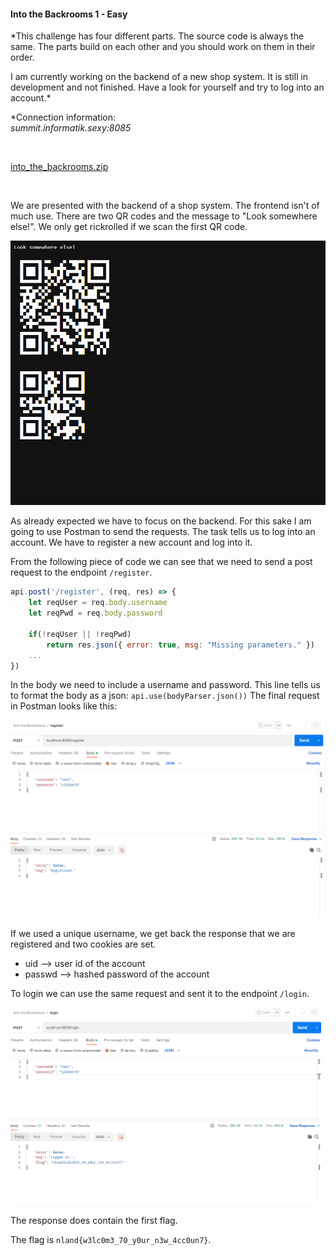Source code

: #### Into the Backrooms 1 - Easy

*This challenge has four different parts. The source code is always the same. The parts build on each other and you should work on them in their order.

I am currently working on the backend of a new shop system. It is still in development and not finished. Have a look for yourself and try to log into an account.*

*Connection information: <br>
*summit.informatik.sexy:8085*

<br>

[into_the_backrooms.zip](../../Public/into_the_backrooms.zip)

<br>

We are presented with the backend of a shop system. The frontend isn't of much use. There are two QR codes and the message to "Look somewhere else!". We only get rickrolled if we scan the first QR code. 

<img src="frontend.png" alt="">

As already expected we have to focus on the backend. For this sake I am going to use Postman to send the requests. The task tells us to log into an account. We have to register a new account and log into it.

From the following piece of code we can see that we need to send a post request to the endpoint `/register`. 

```js
api.post('/register', (req, res) => {
	let reqUser = req.body.username
	let reqPwd = req.body.password

	if(!reqUser || !reqPwd)
		return res.json({ error: true, msg: "Missing parameters." })
    ...
})

```

In the body we need to include a username and password. This line tells us to format the body as a json: `api.use(bodyParser.json())` 
The final request in Postman looks like this:

<img src="register.png" alt="">

If we used a unique username, we get back the response that we are registered and two cookies are set.
* uid --> user id of the account
* passwd --> hashed password of the account

To login we can use the same request and sent it to the endpoint `/login`.

<img src="login.png" alt="">

The response does contain the first flag.

The flag is `nland{w3lc0m3_70_y0ur_n3w_4cc0un7}`.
++++++++++++++++++++
What is needed is an exact copy of the lines from the beginning of the data through the line containing "in their order.", both included, without any pictures.

Result for this exercise
Source code

: #### Into the Backrooms 1 - Easy

*This challenge has four different parts. The source code is always the same. The parts build on each other and you should work on them in their order.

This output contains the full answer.